Caring About Strangers

“Do not forget to entertain strangers, for by so doing some have unwittingly entertained angels” (Heb 13:2).

Had an angel over for dinner lately? Abram and Lot, almost certainly those referred to in this verse, surely had no idea that morning who would show up at their doors. And the writer’s point is this: we don’t either. One thing we do know. There are more “strangers” in the West than ever before—millions of them.

According to Francine Blau and Christopher Mackie, editors of “The Economic and Fiscal Consequences of Immigration,” released in 2016, “More than 40 million people living in the United States were born in other countries, and almost an equal number have at least one foreign-born parent. Together, the first generation (foreign-born) and second generation (children of the foreign-born) comprise almost one in four Americans. It comes as little surprise, then, that many U.S. residents view immigration as a major policy issue facing the nation.”

There are between 11-12 million illegals (often referred to as undocumented or unauthorized) in the U.S., according to the Pew Research Center. More than half are from Mexico, but Pew also notes that “Populations went up most for unauthorized immigrants from Asia and Central America, but the number also ticked up for those from sub-Saharan Africa.” The “open borders” issue is a big factor in the present political debate.

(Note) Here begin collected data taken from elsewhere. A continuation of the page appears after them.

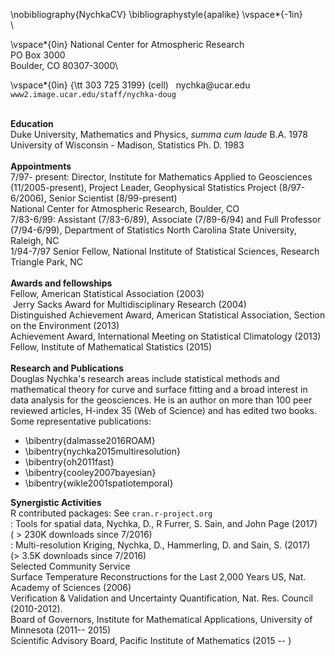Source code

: \nobibliography{NychkaCV}
\bibliographystyle{apalike}
\vspace*{-1in}
\
\

\vspace*{0in}
National Center for Atmospheric Research\
PO Box 3000\
Boulder, CO 80307-3000\

\vspace*{0in}
  {\tt 303 725 3199}
(cell)   nychka\@ucar.edu\
`www2.image.ucar.edu/staff/nychka-doug`

\
**Education**\
Duke University, Mathematics and Physics, *summa cum laude* B.A. 1978\
University of Wisconsin - Madison, Statistics Ph. D. 1983\
\
**Appointments**\
7/97- present: Director, Institute for Mathematics Applied to
Geosciences (11/2005-present), Project Leader, Geophysical Statistics
Project (8/97-6/2006), Senior Scientist (8/99-present)\
National Center for Atmospheric Research, Boulder, CO\
7/83-6/99: Assistant (7/83-6/89), Associate (7/89-6/94) and Full
Professor (7/94-6/99), Department of Statistics North Carolina State
University, Raleigh, NC\
1/94-7/97 Senior Fellow, National Institute of Statistical Sciences,
Research Triangle Park, NC\
\
 **Awards and fellowships**\
Fellow, American Statistical Association (2003)\
 Jerry Sacks Award for Multidisciplinary Research (2004)\
Distinguished Achievement Award, American Statistical Association,
Section on the Environment (2013)\
Achievement Award, International Meeting on Statistical Climatology
(2013)\
Fellow, Institute of Mathematical Statistics (2015)\
\
 **Research and Publications**\
Douglas Nychka's research areas include statistical methods and
mathematical theory for curve and surface fitting and a broad interest
in data analysis for the geosciences. He is an author on more than 100
peer reviewed articles, H-index $35$ (Web of Science) and has edited two
books. Some representative publications:

-   \bibentry{dalmasse2016ROAM}
-   \bibentry{nychka2015multiresolution}
-   \bibentry{oh2011fast}
-   \bibentry{cooley2007bayesian}
-   \bibentry{wikle2001spatiotemporal}

**Synergistic Activities**\
R contributed packages: See `cran.r-project.org`\
: Tools for spatial data, Nychka, D., R Furrer, S. Sain, and John Page
(2017)\
( $>$ 230K downloads since 7/2016)\
: Multi-resolution Kriging, Nychka, D., Hammerling, D. and Sain, S.
(2017)\
($>$ 3.5K downloads since 7/2016)\
Selected Community Service\
Surface Temperature Reconstructions for the Last 2,000 Years US, Nat.
Academy of Sciences (2006)\
Verification & Validation and Uncertainty Quantification, Nat. Res.
Council (2010-2012).\
Board of Governors, Institute for Mathematical Applications, University
of Minnesota (2011-- 2015)\
Scientific Advisory Board, Pacific Institute of Mathematics (2015 -- )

But it isn’t just in the present U.S. election that the subject of immigration is front and center. The recent unrest and violence in Germany, France, Belgium and elsewhere in Europe, the population displacements caused by war in the Middle East, and the Brexit referendum in the U.K. have all featured immigration woes prominently.

The questions seem to be endless: Does illegal immigration rob Americans (fill in your favorite Western country) of jobs they want? How can citizens be expected to cover the cost of feeding, housing, educating and providing healthcare for these floods of immigrants? Should immigrants be expected to at least want to fit in with the receiving country? Should they be expected to give their first loyalty to their adoptive land? Learn the language of their new country? What about security issues? Some even doubt the morality of having national boundaries at all.

But, for the purpose of this article, my dominant question is this: What should the Bible-believing Christian’s view be on this subject? Does the Word provide a comprehensive answer for us? It is important to notice that Israel was clearly instructed by the Lord regarding the strangers in their land. For example, “You shall not oppress a stranger, for you know the heart of a stranger, because you were strangers in the land of Egypt” (Ex 23:9).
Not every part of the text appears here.